Records for this task section start
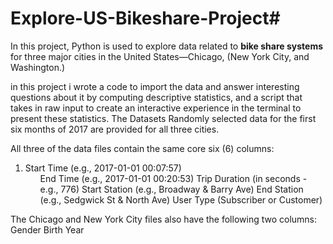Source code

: # Explore-US-Bikeshare-Project#
In this project, Python is used to explore data related to **bike share systems** for three major cities in the United States—Chicago, (New York City, and Washington.) 

in this project i wrote a code to import the data and answer interesting questions about it by computing descriptive statistics, and a script that takes in raw input to create an interactive experience in the terminal to present these statistics.
The Datasets Randomly selected data for the first six months of 2017 are provided for all three cities.

<p>All three of the data files contain the same core six (6) columns:</p>
<ol>
  <li>Start Time (e.g., 2017-01-01 00:07:57)<ul>
End Time (e.g., 2017-01-01 00:20:53)
Trip Duration (in seconds - e.g., 776)
Start Station (e.g., Broadway & Barry Ave)
End Station (e.g., Sedgwick St & North Ave)
User Type (Subscriber or Customer)</ol>

The Chicago and New York City files also have the following two columns:
Gender
Birth Year
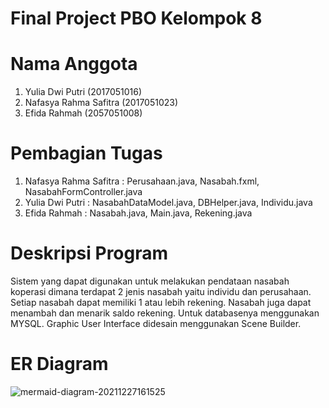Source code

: # Final Project PBO Kelompok 8

# Nama Anggota
1. Yulia Dwi Putri (2017051016)
2. Nafasya Rahma Safitra (2017051023)
3. Efida Rahmah (2057051008)

# Pembagian Tugas
1. Nafasya Rahma Safitra : Perusahaan.java, Nasabah.fxml, NasabahFormController.java
2. Yulia Dwi Putri : NasabahDataModel.java, DBHelper.java, Individu.java
3. Efida Rahmah : Nasabah.java, Main.java, Rekening.java

# Deskripsi Program
Sistem yang dapat digunakan untuk melakukan pendataan nasabah koperasi dimana terdapat 2 jenis nasabah yaitu individu dan perusahaan. 
Setiap nasabah dapat memiliki 1 atau lebih rekening. Nasabah juga dapat menambah dan menarik saldo rekening. 
Untuk databasenya menggunakan MYSQL. Graphic User Interface didesain menggunakan Scene Builder. 

# ER Diagram
![mermaid-diagram-20211227161525](https://user-images.githubusercontent.com/83277030/147459935-d6b64e87-28b6-4d7e-b374-b32c055f968d.png)
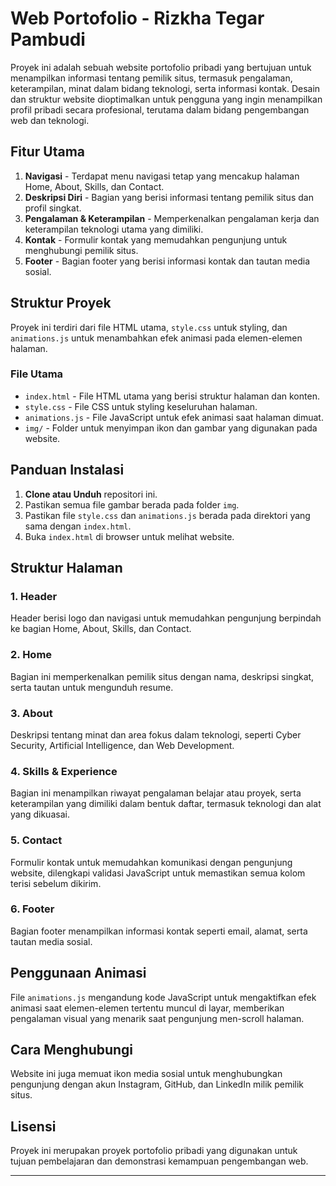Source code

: # Web Portofolio - Rizkha Tegar Pambudi

Proyek ini adalah sebuah website portofolio pribadi yang bertujuan untuk menampilkan informasi tentang pemilik situs, termasuk pengalaman, keterampilan, minat dalam bidang teknologi, serta informasi kontak. Desain dan struktur website dioptimalkan untuk pengguna yang ingin menampilkan profil pribadi secara profesional, terutama dalam bidang pengembangan web dan teknologi.

## Fitur Utama

1. **Navigasi** - Terdapat menu navigasi tetap yang mencakup halaman Home, About, Skills, dan Contact.
2. **Deskripsi Diri** - Bagian yang berisi informasi tentang pemilik situs dan profil singkat.
3. **Pengalaman & Keterampilan** - Memperkenalkan pengalaman kerja dan keterampilan teknologi utama yang dimiliki.
4. **Kontak** - Formulir kontak yang memudahkan pengunjung untuk menghubungi pemilik situs.
5. **Footer** - Bagian footer yang berisi informasi kontak dan tautan media sosial.

## Struktur Proyek

Proyek ini terdiri dari file HTML utama, `style.css` untuk styling, dan `animations.js` untuk menambahkan efek animasi pada elemen-elemen halaman.

### File Utama

- `index.html` - File HTML utama yang berisi struktur halaman dan konten.
- `style.css` - File CSS untuk styling keseluruhan halaman.
- `animations.js` - File JavaScript untuk efek animasi saat halaman dimuat.
- `img/` - Folder untuk menyimpan ikon dan gambar yang digunakan pada website.

## Panduan Instalasi

1. **Clone atau Unduh** repositori ini.
2. Pastikan semua file gambar berada pada folder `img`.
3. Pastikan file `style.css` dan `animations.js` berada pada direktori yang sama dengan `index.html`.
4. Buka `index.html` di browser untuk melihat website.

## Struktur Halaman

### 1. Header

Header berisi logo dan navigasi untuk memudahkan pengunjung berpindah ke bagian Home, About, Skills, dan Contact.

### 2. Home

Bagian ini memperkenalkan pemilik situs dengan nama, deskripsi singkat, serta tautan untuk mengunduh resume.

### 3. About

Deskripsi tentang minat dan area fokus dalam teknologi, seperti Cyber Security, Artificial Intelligence, dan Web Development.

### 4. Skills & Experience

Bagian ini menampilkan riwayat pengalaman belajar atau proyek, serta keterampilan yang dimiliki dalam bentuk daftar, termasuk teknologi dan alat yang dikuasai.

### 5. Contact

Formulir kontak untuk memudahkan komunikasi dengan pengunjung website, dilengkapi validasi JavaScript untuk memastikan semua kolom terisi sebelum dikirim.

### 6. Footer

Bagian footer menampilkan informasi kontak seperti email, alamat, serta tautan media sosial.

## Penggunaan Animasi

File `animations.js` mengandung kode JavaScript untuk mengaktifkan efek animasi saat elemen-elemen tertentu muncul di layar, memberikan pengalaman visual yang menarik saat pengunjung men-scroll halaman.

## Cara Menghubungi

Website ini juga memuat ikon media sosial untuk menghubungkan pengunjung dengan akun Instagram, GitHub, dan LinkedIn milik pemilik situs.

## Lisensi

Proyek ini merupakan proyek portofolio pribadi yang digunakan untuk tujuan pembelajaran dan demonstrasi kemampuan pengembangan web.

--- 

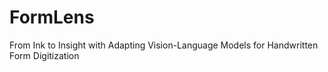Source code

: # FormLens
 From Ink to Insight with Adapting Vision-Language Models for Handwritten Form Digitization
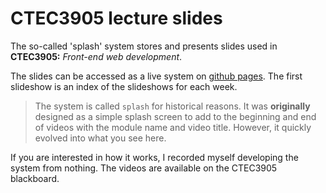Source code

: # CTEC3905 lecture slides

The so-called 'splash' system stores and presents slides used in **CTEC3905:** *Front-end web development*.

The slides can be accessed as a live system on [github pages](https://ctec3905-2022.github.io/lecture-slides/).
The first slideshow is an index of the slideshows for each week.

> The system is called `splash` for historical reasons.
It was **originally** designed as a simple splash screen to add to the beginning and end of videos with the module name and video title.
However, it quickly evolved into what you see here.

If you are interested in how it works, I recorded myself developing the system from nothing.
The videos are available on the CTEC3905 blackboard.
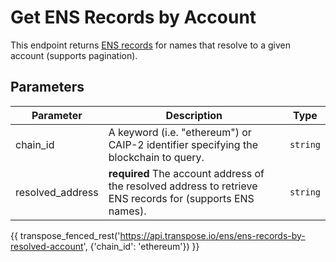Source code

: # Get ENS Records by Account

This endpoint returns [ENS records](../models/ens_record_model.md.md) for names that resolve to a given account (supports pagination).

## Parameters
| Parameter     | Description                                                                          | Type     | 
|---------------|--------------------------------------------------------------------------------------|----------|
| chain_id      | A keyword (i.e. "ethereum") or CAIP-2 identifier specifying the blockchain to query. | `string` | 
| resolved_address | **required** The account address of the resolved address to retrieve ENS records for (supports ENS names).   | `string` | 

{{ transpose_fenced_rest('https://api.transpose.io/ens/ens-records-by-resolved-account', {'chain_id': 'ethereum'}) }}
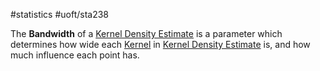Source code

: #statistics 
#uoft/sta238 

The **Bandwidth** of a [Kernel Density Estimate](Kernel%20Density%20Estimate.md) is a parameter which determines how wide each [Kernel](../../Mathematics/MAT224%20Notes/Kernel.md) in [Kernel Density Estimate](Kernel%20Density%20Estimate.md) is, and how much influence each point has.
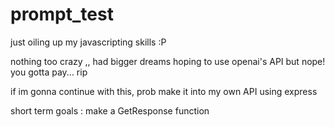 # prompt_test
just oiling up my javascripting skills :P

nothing too crazy ,, had bigger dreams hoping to use openai's API but nope! you gotta pay... rip

if im gonna continue with this, prob make it into my own API using express

short term goals : make a GetResponse function
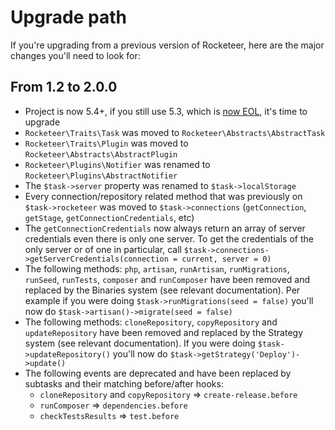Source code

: # Upgrade path

If you're upgrading from a previous version of Rocketeer, here are the major changes you'll need to look for:

## From 1.2 to 2.0.0

- Project is now 5.4+, if you still use 5.3, which is [now EOL](http://php.net/archive/2014.php#id2014-08-14-1), it's time to upgrade
- `Rocketeer\Traits\Task` was moved to `Rocketeer\Abstracts\AbstractTask`
- `Rocketeer\Traits\Plugin` was moved to `Rocketeer\Abstracts\AbstractPlugin`
- `Rocketeer\Plugins\Notifier` was renamed to `Rocketeer\Plugins\AbstractNotifier`
- The `$task->server` property was renamed to `$task->localStorage`
- Every connection/repository related method that was previously on `$task->rocketeer` was moved to `$task->connections` (`getConnection`, `getStage`, `getConnectionCredentials`, etc)
- The `getConnectionCredentials` now always return an array of server credentials even there is only one server. To get the credentials of the only server or of one in particular, call `$task->connections->getServerCredentials(connection = current, server = 0)`
- The following methods: `php`, `artisan`, `runArtisan`, `runMigrations`, `runSeed`, `runTests`, `composer` and `runComposer` have been removed and replaced by the Binaries system (see relevant documentation). Per example if you were doing `$task->runMigrations(seed = false)` you'll now do `$task->artisan()->migrate(seed = false)`
- The following methods: `cloneRepository`, `copyRepository` and `updateRepository` have been removed and replaced by the Strategy system (see relevant documentation). If you were doing `$task->updateRepository()` you'll now do `$task->getStrategy('Deploy')->update()`
- The following events are deprecated and have been replaced by subtasks and their matching before/after hooks:
	- `cloneRepository` and `copyRepository` => `create-release.before`
	- `runComposer` => `dependencies.before`
	- `checkTestsResults` => `test.before`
Records for this task section end
Task to complete: Your response should be the lines of the entries above that include the string "City".

Task output:
In this project, Python is used to explore data related to **bike share systems** for three major cities in the United States—Chicago, (New York City, and Washington.) 
The Chicago and New York City files also have the following two columns:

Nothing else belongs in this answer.